Fed's Williams says US economy strong, could hit inflation target sooner than expected

John Williams during an interview in San Francisco, California, on Dec 18, 2015.
John Williams during an interview in San Francisco, California, on Dec 18, 2015.PHOTO: REUTERS

SINGAPORE - The United States economy is showing strong growth and could hit its 2 per cent average inflation target sooner than expected, said San Francisco Federal Reserve president John Williams on Tuesday evening (March 29).

"This is my view, but if we have inflation moving clearly towards 2 per cent and if the US economy continues to improve the way it did last year, I think the economy could easily handle two or more (interest rate) increases this year," Dr Williams said after speaking at the National University of Singapore's Lee Kuan Yew School of Public Policy.

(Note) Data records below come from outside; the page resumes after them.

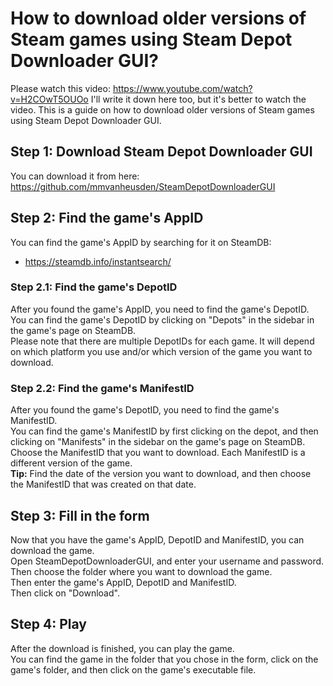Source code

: # How to download older versions of Steam games using Steam Depot Downloader GUI?
Please watch this video: https://www.youtube.com/watch?v=H2COwT5OUOo
I'll write it down here too, but it's better to watch the video.
This is a guide on how to download older versions of Steam games using Steam Depot Downloader GUI.
## Step 1: Download Steam Depot Downloader GUI
You can download it from here:  
https://github.com/mmvanheusden/SteamDepotDownloaderGUI
## Step 2: Find the game's AppID
You can find the game's AppID by searching for it on SteamDB:
 * https://steamdb.info/instantsearch/
### Step 2.1: Find the game's DepotID
After you found the game's AppID, you need to find the game's DepotID.  
You can find the game's DepotID by clicking on "Depots" in the sidebar in the game's page on SteamDB.  
Please note that there are multiple DepotIDs for each game. It will depend on which platform you use and/or which version of the game you want to download.
### Step 2.2: Find the game's ManifestID
After you found the game's DepotID, you need to find the game's ManifestID.  
You can find the game's ManifestID by first clicking on the depot, and then clicking on "Manifests" in the sidebar on the game's page on SteamDB.  
Choose the ManifestID that you want to download. Each ManifestID is a different version of the game.  
**Tip:** Find the date of the version you want to download, and then choose the ManifestID that was created on that date.
## Step 3: Fill in the form
Now that you have the game's AppID, DepotID and ManifestID, you can download the game.  
Open SteamDepotDownloaderGUI, and enter your username and password.  
Then choose the folder where you want to download the game.  
Then enter the game's AppID, DepotID and ManifestID.  
Then click on "Download".
## Step 4: Play
After the download is finished, you can play the game.  
You can find the game in the folder that you chose in the form, click on the game's folder, and then click on the game's executable file.
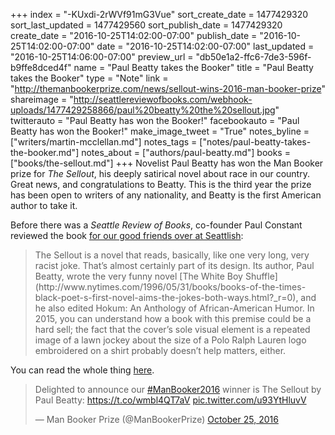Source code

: +++
index = "-KUxdi-2rWVf91mG3Vue"
sort_create_date = 1477429320
sort_last_updated = 1477429560
sort_publish_date = 1477429320
create_date = "2016-10-25T14:02:00-07:00"
publish_date = "2016-10-25T14:02:00-07:00"
date = "2016-10-25T14:02:00-07:00"
last_updated = "2016-10-25T14:06:00-07:00"
preview_url = "db50e1a2-ffc6-7de3-596f-b9ffe8dced4f"
name = "Paul Beatty takes the Booker"
title = "Paul Beatty takes the Booker"
type = "Note"
link = "http://themanbookerprize.com/news/sellout-wins-2016-man-booker-prize"
shareimage = "http://seattlereviewofbooks.com/webhook-uploads/1477429258866/paul%20beatty%20the%20sellout.jpg"
twitterauto = "Paul Beatty has won the Booker!"
facebookauto = "Paul Beatty has won the Booker!"
make_image_tweet = "True"
notes_byline = ["writers/martin-mcclellan.md"]
notes_tags = ["notes/paul-beatty-takes-the-booker.md"]
notes_about = ["authors/paul-beatty.md"]
books = ["books/the-sellout.md"]
+++
Novelist Paul Beatty has won the Man Booker prize for _The Sellout_, his deeply satirical novel about race in our country. Great news, and congratulations to Beatty. This is the third year the prize has been open to writers of any nationality, and Beatty is the first American author to take it. 

Before there was a _Seattle Review of Books_, co-founder Paul Constant reviewed the book [for our good friends over at Seattlish](http://seattlish.com/post/113965563161/that-sounds-cool-race-and-literature-at-the): 

<blockquote>
The Sellout is a novel that reads, basically, like one very long, very racist joke. That’s almost certainly part of its design. Its author, Paul Beatty, wrote the very funny novel [The White Boy Shuffle](http://www.nytimes.com/1996/05/31/books/books-of-the-times-black-poet-s-first-novel-aims-the-jokes-both-ways.html?_r=0), and he also edited Hokum: An Anthology of African-American Humor. In 2015, you can understand how a book with this premise could be a hard sell; the fact that the cover’s sole visual element is a repeated image of a lawn jockey about the size of a Polo Ralph Lauren logo embroidered on a shirt probably doesn’t help matters, either.
</blockquote>

You can read the whole thing [here](http://seattlish.com/post/113965563161/that-sounds-cool-race-and-literature-at-the).

<blockquote class="twitter-tweet" data-lang="en"><p lang="en" dir="ltr">Delighted to announce our <a href="https://twitter.com/hashtag/ManBooker2016?src=hash">#ManBooker2016</a> winner is The Sellout by Paul Beatty: <a href="https://t.co/wmbl4QT7aV">https://t.co/wmbl4QT7aV</a> <a href="https://t.co/u93YtHluvV">pic.twitter.com/u93YtHluvV</a></p>&mdash; Man Booker Prize (@ManBookerPrize) <a href="https://twitter.com/ManBookerPrize/status/791019263398146048">October 25, 2016</a></blockquote>

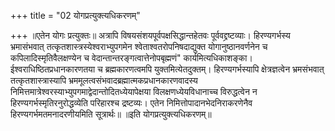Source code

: +++
title = "02 योगप्रत्युक्त्यधिकरणम्"

+++
॥एतेन योगः प्रत्युक्तः॥ अत्रापि विषयसंशयपूर्वपक्षसिद्धान्तहेतवः पूर्ववद्द्रष्टव्याः। हिरण्यगर्भस्य भ्रमासंभवात् तत्कृतशास्त्रस्येश्वराभ्युपगमेन श्वेताश्वतरोपनिषदाद्युक्त योगानुष्ठानवर्णनेन च कपिलादिस्मृतिवैलक्षण्येन च वेदान्तान्तरङ्गत्वात्तेनोपबृह्मणं" कार्यमित्यधिकाशङ्का। ईश्वराधिष्ठितप्रधानकारणतया च ब्रह्मकारणत्वमपि युक्तमित्येतदुक्तम्। हिरण्यगर्भस्यापि क्षेत्रज्ञत्वेन भ्रमसंभवात् तत्कृतशास्त्रास्यापि भ्रममूलत्वसंभवादब्रह्मात्मकप्रधानकारणवादस्य निमित्तमात्रेश्वरस्याभ्युपगमाद्वेदान्तोदितध्येयापेक्षया विलक्षणध्येयविधानाच्च विरुद्धत्वेन न हिरण्यगर्भस्मृतिरनुरोद्धव्येति परिहारश्च द्रष्टव्यः। एतेन निमित्तोपादानभेदनिराकरणेनैव हिरण्यगर्भमतमनादरणीयमिति सूत्रार्थः॥ ॥इति योगप्रत्युक्त्यधिकरणम्॥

Dr Williams, who is a non-voting member of the policy-setting Federal Open Market Committee, noted in his speech that US unemployment has dipped below 5 per cent - the level he believes is the natural rate of unemployment.

Another healthy sign is that more Americans are quitting their jobs, he said: "It shows that people have confidence, if they leave their jobs, they'll be able to find another one... Job vacancies today are the highest since they started collecting the data back in 2000."

And while global financial markets have been volatile, Dr Williams stressed that their swings are unreliable indicators of economic strength: "As Paul Samuelson famously said, the US stock market has predicted nine of the last five US recessions. And I think that we have to keep that in mind."

Dr Williams delivered his 25-minute speech to a packed room that included many bankers, including DBS chief Piyush Gupta, who questioned the policymaker's "kind of conservative" forecast for US inflation to move back to 2 per cent over the next two years when recent data suggests that inflation is picking up faster than that.

Dr Williams replied: "I agree that there is some upside risk and we'll hit our inflation target sooner... We just want to see more conviction in the data, if you will."

Over the past year, the Fed's preferred inflation measure - the personal consumption expenditures price index - was at 1 percentage point, whereas core inflation ran higher, at about 1.75 per cent.

Dr Williams said: "We've been riding below our target for over three years in terms of inflation, we have seen in the last few years, a few spikes in core inflation due to prices of apparel, prices of jewellery, they move up and down... We're still trying to make sure that the data we've been seeing in employment, in inflation are real, not a mirage."

Dr Williams also addressed the question of whether the Fed considers the impact the upcoming US presidential elections could have on economic growth: "The presidential cycle, that's part of our democracy. We're focused on kind of the very nerdy, geeky analysis of the data, the outlook - all that discussion is really about economics.

"My own view is that we're not seeing any signs in the data right now that consumers or financial market participants are particularly nervous about the political events of the year... This is just election season, not something that seems to be affecting people's economic decisions."